According to the data gathered by Kristiina Tambets and others (2018), the majority (about 70%) of Udmurt men carry the haplogroup N. The high frequency of this East Eurasian-related haplogroup is a common pattern among Uralic-speaking peoples. Most Udmurt men belong to the subclade N1c and 16.8 percent of them belong the subclade N1b-P43. The second most common Y-DNA haplogroup among Udmurts is R1a (19%). In another sample, Udmurts were found to be predominated by R1a-m17 at 37.2% and R1-M173 at 11.6, followed by various clades of N at about 34.9% and the rest constituted by E-M35, I-M170, G and J.

The most common maternal haplogroup for Udmurts is U (23.5%). Most Udmurts who have it belong to its subclades U2 (10.4%) and U5 (9.3%). Nearly as common is H (22.5%).
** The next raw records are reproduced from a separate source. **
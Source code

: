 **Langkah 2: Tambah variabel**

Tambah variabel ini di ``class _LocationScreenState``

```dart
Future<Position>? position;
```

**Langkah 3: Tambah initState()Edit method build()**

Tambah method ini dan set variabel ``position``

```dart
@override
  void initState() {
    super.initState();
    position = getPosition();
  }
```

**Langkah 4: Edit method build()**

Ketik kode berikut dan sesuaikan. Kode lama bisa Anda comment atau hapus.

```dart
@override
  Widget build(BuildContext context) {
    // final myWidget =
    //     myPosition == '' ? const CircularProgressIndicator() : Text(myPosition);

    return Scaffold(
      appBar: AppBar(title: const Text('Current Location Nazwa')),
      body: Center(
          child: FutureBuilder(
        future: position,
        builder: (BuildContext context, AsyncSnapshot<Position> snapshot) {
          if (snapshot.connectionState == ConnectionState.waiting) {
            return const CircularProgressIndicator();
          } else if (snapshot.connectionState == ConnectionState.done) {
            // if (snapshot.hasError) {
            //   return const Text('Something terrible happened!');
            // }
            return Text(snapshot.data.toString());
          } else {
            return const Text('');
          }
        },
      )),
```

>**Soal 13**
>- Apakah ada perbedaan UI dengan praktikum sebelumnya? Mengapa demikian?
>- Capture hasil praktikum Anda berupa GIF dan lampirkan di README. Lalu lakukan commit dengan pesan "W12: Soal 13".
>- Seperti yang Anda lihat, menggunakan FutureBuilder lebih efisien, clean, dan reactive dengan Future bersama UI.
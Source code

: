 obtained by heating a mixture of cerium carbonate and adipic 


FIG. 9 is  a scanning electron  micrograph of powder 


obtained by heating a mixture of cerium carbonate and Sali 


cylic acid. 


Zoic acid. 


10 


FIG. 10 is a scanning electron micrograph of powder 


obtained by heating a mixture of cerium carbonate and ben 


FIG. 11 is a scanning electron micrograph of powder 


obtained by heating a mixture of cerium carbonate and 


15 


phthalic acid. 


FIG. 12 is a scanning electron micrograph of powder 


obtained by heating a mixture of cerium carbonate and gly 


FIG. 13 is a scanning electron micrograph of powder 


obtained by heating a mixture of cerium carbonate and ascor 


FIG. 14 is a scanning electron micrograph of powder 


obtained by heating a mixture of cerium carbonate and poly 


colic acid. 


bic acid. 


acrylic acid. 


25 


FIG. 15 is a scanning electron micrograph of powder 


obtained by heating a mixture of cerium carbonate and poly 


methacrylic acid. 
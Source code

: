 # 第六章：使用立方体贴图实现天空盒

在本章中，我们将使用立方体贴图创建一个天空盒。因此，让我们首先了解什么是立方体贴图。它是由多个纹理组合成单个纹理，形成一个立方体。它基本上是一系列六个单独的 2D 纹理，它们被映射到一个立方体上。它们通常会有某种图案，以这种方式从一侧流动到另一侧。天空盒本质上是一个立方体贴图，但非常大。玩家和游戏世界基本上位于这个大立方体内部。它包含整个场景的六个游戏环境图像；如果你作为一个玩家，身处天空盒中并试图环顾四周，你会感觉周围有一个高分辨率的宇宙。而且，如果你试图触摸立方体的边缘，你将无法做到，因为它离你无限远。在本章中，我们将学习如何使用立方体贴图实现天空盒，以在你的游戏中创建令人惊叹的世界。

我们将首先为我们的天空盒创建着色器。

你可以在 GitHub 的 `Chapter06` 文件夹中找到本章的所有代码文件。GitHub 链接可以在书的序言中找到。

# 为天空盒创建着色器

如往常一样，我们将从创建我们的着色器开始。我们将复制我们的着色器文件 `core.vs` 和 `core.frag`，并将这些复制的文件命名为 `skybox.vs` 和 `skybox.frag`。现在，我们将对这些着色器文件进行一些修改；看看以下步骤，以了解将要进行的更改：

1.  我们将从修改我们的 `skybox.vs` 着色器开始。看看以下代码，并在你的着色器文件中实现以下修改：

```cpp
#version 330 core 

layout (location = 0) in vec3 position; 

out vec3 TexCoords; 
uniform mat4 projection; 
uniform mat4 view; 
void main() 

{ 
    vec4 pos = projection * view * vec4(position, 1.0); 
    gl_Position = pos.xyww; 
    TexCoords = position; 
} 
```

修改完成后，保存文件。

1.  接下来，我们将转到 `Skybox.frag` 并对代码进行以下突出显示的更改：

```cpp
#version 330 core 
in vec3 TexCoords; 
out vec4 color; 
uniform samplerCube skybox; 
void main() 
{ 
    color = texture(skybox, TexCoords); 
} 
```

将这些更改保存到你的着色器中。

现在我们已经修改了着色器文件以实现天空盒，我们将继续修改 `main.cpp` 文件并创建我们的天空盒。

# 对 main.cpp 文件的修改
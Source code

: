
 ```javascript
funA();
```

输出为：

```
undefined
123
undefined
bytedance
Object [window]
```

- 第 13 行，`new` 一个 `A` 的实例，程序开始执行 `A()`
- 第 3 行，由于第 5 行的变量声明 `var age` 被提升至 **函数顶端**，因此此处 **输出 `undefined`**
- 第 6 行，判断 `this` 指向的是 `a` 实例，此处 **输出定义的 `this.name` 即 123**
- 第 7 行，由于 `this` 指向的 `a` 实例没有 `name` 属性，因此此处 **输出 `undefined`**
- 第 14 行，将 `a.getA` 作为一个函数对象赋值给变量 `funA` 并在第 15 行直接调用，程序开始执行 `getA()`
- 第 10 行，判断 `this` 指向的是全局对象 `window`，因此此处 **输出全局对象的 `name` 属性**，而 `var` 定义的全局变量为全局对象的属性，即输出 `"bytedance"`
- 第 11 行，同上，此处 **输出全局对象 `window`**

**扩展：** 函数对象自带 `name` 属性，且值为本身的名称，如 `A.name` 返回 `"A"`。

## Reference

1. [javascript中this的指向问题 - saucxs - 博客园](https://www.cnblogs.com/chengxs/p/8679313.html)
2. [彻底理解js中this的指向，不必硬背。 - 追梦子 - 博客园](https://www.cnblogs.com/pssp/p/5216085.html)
Other mtDNA haplogroups among Udmurts include T (16.5%), D (11%) and Z (6%).

Autosomal ancestry proportions of Udmurts and other populations.

 A sample also found Udmurts to have a high proportion (40.7%) of East Eurasian mtDNA, represented mostly by clades of M and D, which is common in groups in the Volga-Ural region of European Russia.
When it comes to the autosomal ancestry of Udmurts, around 30 percent of it is Nganasan-like. This Siberian component is typical for Uralic-speaking peoples. The rest can be modelled to be mostly Steppe-like with a smaller eastern hunter-gatherer component, or Srubnaya-like. It is common for peoples in northeastern Europe to have a high level of Steppe-related admixture.